Photo courtesy of David B. Gleason

Lawmakers in the House of Representatives passed a defense bill – the National Defense Authorization Act, or NDAA – last week which provides $610 billion for Pentagon and military spending in fiscal year 2017. The bill authorizes $551 billion for the Pentagon’s base budget and $59 billion for the Pentagon’s slush fund.

The legislation endured much debate and multiple amendments and contains provisions so controversial that the president has already issued a veto threat.

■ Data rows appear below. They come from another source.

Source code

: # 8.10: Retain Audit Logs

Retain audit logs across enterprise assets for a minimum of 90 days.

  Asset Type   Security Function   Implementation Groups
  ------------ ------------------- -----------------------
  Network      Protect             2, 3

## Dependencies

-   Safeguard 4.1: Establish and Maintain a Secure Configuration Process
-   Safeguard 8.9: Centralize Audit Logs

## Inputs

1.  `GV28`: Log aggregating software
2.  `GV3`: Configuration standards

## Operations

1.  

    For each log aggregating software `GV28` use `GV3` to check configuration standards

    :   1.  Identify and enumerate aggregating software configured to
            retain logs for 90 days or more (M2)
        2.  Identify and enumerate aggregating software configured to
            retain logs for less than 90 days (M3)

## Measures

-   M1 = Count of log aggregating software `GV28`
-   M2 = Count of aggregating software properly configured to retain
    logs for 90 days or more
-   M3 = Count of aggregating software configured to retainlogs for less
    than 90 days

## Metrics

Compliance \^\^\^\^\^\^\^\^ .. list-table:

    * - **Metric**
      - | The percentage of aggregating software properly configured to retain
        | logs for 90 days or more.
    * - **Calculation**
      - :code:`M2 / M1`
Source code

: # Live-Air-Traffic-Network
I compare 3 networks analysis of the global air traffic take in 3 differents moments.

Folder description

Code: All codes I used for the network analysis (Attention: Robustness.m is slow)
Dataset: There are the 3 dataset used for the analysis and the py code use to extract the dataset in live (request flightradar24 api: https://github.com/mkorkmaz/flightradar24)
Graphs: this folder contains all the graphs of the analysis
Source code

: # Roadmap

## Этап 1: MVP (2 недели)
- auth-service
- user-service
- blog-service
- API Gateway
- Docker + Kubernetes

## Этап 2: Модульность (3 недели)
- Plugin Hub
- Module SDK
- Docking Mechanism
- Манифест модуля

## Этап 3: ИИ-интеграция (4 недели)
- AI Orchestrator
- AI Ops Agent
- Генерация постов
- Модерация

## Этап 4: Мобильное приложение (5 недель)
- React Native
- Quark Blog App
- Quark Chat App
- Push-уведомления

Here are just 3 you should know about:

1. Discriminates against LGBT employees

Offered as an amendment to the NDAA by Representative Steve Russell (R-OK), this provision would allow federal contractors – most of whom are military contractors – to discriminate against employees simply because they identify as LGBT.  Supporters called it a “religious liberty” issue and thwarted a bipartisan attempt to strike the language from the bill before it passed. This comes after President Obama signed an executive order in 2014 protecting LGBT workers in federal contracts. A person’s LGBT status should not mean they have to fear discrimination at work or anywhere.

2. Keeps Guantanamo Bay Open

The president has been trying to close the detention facility in Guantanamo Bay for a while. But the NDAA contains a provision that would bar the administration from doing that, despite that the facility costs $450 million in annual operating costs and has become a recruiting tool for extremists.

3. Halts troop drawdowns from Afghanistan

Currently, there are 9,800 troops in Afghanistan and although our involvement there should be drawing to a close, an NDAA provision would keep all of those troops there in 2017. The war in Afghanistan alone has cost taxpayers $738 billion since 2001. Deploying just 1 solider abroad for 1 year costs more than $1 million – how long will we keep sinking money into endless war with few results to show for it?